• _YOUR GOAL_
Look over the entries that follow and work out how many lines contain "array". State the number only.

[Source texts of formatted documents]
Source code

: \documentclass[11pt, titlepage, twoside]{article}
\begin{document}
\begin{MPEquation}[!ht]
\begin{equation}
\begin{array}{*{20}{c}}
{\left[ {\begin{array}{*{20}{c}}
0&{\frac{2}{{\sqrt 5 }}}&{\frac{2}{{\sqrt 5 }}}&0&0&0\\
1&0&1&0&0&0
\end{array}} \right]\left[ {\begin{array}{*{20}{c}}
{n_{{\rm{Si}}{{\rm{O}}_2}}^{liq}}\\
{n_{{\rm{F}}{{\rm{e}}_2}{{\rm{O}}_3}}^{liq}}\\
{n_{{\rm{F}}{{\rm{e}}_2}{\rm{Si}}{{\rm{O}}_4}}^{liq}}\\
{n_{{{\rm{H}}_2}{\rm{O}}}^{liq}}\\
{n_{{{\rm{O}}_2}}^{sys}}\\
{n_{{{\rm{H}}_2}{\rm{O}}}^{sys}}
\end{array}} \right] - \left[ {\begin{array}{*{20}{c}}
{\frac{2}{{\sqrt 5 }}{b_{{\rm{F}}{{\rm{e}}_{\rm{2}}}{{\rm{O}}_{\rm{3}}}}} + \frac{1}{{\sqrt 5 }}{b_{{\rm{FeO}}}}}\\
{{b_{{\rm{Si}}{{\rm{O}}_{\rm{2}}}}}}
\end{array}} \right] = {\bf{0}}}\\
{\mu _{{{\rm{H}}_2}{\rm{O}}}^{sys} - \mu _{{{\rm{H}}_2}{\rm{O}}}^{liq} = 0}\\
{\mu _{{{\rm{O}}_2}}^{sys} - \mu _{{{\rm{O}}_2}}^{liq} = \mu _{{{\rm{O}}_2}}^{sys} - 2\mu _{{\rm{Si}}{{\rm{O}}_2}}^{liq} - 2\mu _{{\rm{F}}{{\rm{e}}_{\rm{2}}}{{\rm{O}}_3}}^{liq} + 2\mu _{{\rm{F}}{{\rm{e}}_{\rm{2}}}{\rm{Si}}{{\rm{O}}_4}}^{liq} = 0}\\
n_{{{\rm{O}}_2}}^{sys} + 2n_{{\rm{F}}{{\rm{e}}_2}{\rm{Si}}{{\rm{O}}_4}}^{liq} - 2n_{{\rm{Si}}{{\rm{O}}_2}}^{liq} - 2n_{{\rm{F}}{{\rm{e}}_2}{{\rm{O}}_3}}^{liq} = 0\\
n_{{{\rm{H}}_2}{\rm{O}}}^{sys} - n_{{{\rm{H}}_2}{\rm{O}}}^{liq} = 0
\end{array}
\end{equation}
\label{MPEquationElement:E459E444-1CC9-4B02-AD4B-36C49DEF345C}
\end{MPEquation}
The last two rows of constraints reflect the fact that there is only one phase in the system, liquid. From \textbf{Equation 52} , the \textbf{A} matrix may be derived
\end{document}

• _RESULT OF THIS TASK_
6